(Data for review Opens)

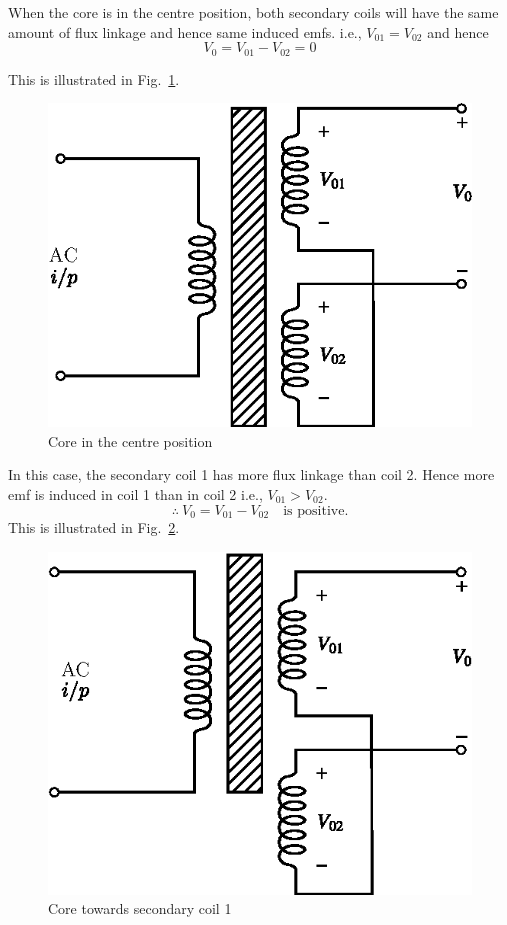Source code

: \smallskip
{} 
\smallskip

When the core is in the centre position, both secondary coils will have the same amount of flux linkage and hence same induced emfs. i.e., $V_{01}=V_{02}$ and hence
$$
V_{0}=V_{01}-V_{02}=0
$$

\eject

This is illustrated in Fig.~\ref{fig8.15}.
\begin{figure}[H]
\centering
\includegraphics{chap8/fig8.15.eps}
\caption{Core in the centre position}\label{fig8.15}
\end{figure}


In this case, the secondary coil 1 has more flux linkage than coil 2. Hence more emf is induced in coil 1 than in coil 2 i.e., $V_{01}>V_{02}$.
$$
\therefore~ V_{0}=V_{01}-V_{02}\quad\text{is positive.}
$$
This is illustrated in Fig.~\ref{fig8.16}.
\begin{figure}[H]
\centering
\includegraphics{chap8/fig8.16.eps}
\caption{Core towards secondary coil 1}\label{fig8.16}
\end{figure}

(Data for review Closes)

*About this task*
The copy you output must match the entries above exactly, except that it has no pictures.

*Answer to the exercise*
Source code

: \smallskip
{} 
\smallskip

When the core is in the centre position, both secondary coils will have the same amount of flux linkage and hence same induced emfs. i.e., $V_{01}=V_{02}$ and hence
$$
V_{0}=V_{01}-V_{02}=0
$$

\eject

This is illustrated in Fig.~\ref{fig8.15}.
\begin{figure}[H]
\centering
\includegraphics{chap8/fig8.15.eps}
\caption{Core in the centre position}\label{fig8.15}
\end{figure}


In this case, the secondary coil 1 has more flux linkage than coil 2. Hence more emf is induced in coil 1 than in coil 2 i.e., $V_{01}>V_{02}$.
$$
\therefore~ V_{0}=V_{01}-V_{02}\quad\text{is positive.}
$$
This is illustrated in Fig.~\ref{fig8.16}.
\begin{figure}[H]
\centering
\includegraphics{chap8/fig8.16.eps}
\caption{Core towards secondary coil 1}\label{fig8.16}
\end{figure}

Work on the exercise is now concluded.